** DATA TO EXAMINE follows **
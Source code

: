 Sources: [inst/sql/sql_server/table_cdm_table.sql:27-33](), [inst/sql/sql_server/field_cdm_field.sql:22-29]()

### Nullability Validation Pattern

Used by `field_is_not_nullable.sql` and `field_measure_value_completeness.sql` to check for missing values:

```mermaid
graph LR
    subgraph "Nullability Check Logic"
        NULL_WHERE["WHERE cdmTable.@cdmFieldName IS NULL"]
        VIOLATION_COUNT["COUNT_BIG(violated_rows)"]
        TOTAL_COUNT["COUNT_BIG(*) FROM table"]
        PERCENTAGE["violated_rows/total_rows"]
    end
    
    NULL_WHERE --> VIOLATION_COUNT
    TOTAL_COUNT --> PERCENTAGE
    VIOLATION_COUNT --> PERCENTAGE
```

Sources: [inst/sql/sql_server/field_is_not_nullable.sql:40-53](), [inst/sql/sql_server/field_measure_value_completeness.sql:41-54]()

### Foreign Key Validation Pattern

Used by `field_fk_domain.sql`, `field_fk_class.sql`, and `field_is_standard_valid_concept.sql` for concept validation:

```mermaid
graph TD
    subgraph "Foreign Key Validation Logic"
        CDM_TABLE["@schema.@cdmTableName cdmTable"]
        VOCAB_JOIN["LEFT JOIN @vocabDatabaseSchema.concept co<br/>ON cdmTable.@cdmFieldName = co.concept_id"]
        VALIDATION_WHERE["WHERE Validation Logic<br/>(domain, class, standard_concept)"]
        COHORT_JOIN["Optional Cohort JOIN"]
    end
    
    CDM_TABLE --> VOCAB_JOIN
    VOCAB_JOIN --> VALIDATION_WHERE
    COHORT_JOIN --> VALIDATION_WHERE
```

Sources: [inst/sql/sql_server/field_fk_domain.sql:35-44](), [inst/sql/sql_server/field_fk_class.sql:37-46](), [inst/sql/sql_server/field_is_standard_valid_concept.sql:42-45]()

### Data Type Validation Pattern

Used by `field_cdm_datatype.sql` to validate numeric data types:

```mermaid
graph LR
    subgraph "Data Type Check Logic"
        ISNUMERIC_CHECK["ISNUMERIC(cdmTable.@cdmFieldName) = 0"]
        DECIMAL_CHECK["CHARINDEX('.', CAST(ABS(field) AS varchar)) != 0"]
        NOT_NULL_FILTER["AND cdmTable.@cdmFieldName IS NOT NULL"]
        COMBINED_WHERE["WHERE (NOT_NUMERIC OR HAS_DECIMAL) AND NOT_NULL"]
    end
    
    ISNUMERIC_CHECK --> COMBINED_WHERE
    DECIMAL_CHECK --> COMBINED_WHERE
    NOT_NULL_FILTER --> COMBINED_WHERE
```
** End of DATA TO EXAMINE **
> _TO DO_: Set down every entry again, word for word.

> _OUTPUT FOR THIS TASK_:
Source code

: Sources: [inst/sql/sql_server/table_cdm_table.sql:27-33](), [inst/sql/sql_server/field_cdm_field.sql:22-29]()

### Nullability Validation Pattern

Used by `field_is_not_nullable.sql` and `field_measure_value_completeness.sql` to check for missing values:

```mermaid
graph LR
    subgraph "Nullability Check Logic"
        NULL_WHERE["WHERE cdmTable.@cdmFieldName IS NULL"]
        VIOLATION_COUNT["COUNT_BIG(violated_rows)"]
        TOTAL_COUNT["COUNT_BIG(*) FROM table"]
        PERCENTAGE["violated_rows/total_rows"]
    end
    
    NULL_WHERE --> VIOLATION_COUNT
    TOTAL_COUNT --> PERCENTAGE
    VIOLATION_COUNT --> PERCENTAGE
```

Sources: [inst/sql/sql_server/field_is_not_nullable.sql:40-53](), [inst/sql/sql_server/field_measure_value_completeness.sql:41-54]()

### Foreign Key Validation Pattern

Used by `field_fk_domain.sql`, `field_fk_class.sql`, and `field_is_standard_valid_concept.sql` for concept validation:

```mermaid
graph TD
    subgraph "Foreign Key Validation Logic"
        CDM_TABLE["@schema.@cdmTableName cdmTable"]
        VOCAB_JOIN["LEFT JOIN @vocabDatabaseSchema.concept co<br/>ON cdmTable.@cdmFieldName = co.concept_id"]
        VALIDATION_WHERE["WHERE Validation Logic<br/>(domain, class, standard_concept)"]
        COHORT_JOIN["Optional Cohort JOIN"]
    end
    
    CDM_TABLE --> VOCAB_JOIN
    VOCAB_JOIN --> VALIDATION_WHERE
    COHORT_JOIN --> VALIDATION_WHERE
```

Sources: [inst/sql/sql_server/field_fk_domain.sql:35-44](), [inst/sql/sql_server/field_fk_class.sql:37-46](), [inst/sql/sql_server/field_is_standard_valid_concept.sql:42-45]()

### Data Type Validation Pattern

Used by `field_cdm_datatype.sql` to validate numeric data types:

```mermaid
graph LR
    subgraph "Data Type Check Logic"
        ISNUMERIC_CHECK["ISNUMERIC(cdmTable.@cdmFieldName) = 0"]
        DECIMAL_CHECK["CHARINDEX('.', CAST(ABS(field) AS varchar)) != 0"]
        NOT_NULL_FILTER["AND cdmTable.@cdmFieldName IS NOT NULL"]
        COMBINED_WHERE["WHERE (NOT_NUMERIC OR HAS_DECIMAL) AND NOT_NULL"]
    end
    
    ISNUMERIC_CHECK --> COMBINED_WHERE
    DECIMAL_CHECK --> COMBINED_WHERE
    NOT_NULL_FILTER --> COMBINED_WHERE
```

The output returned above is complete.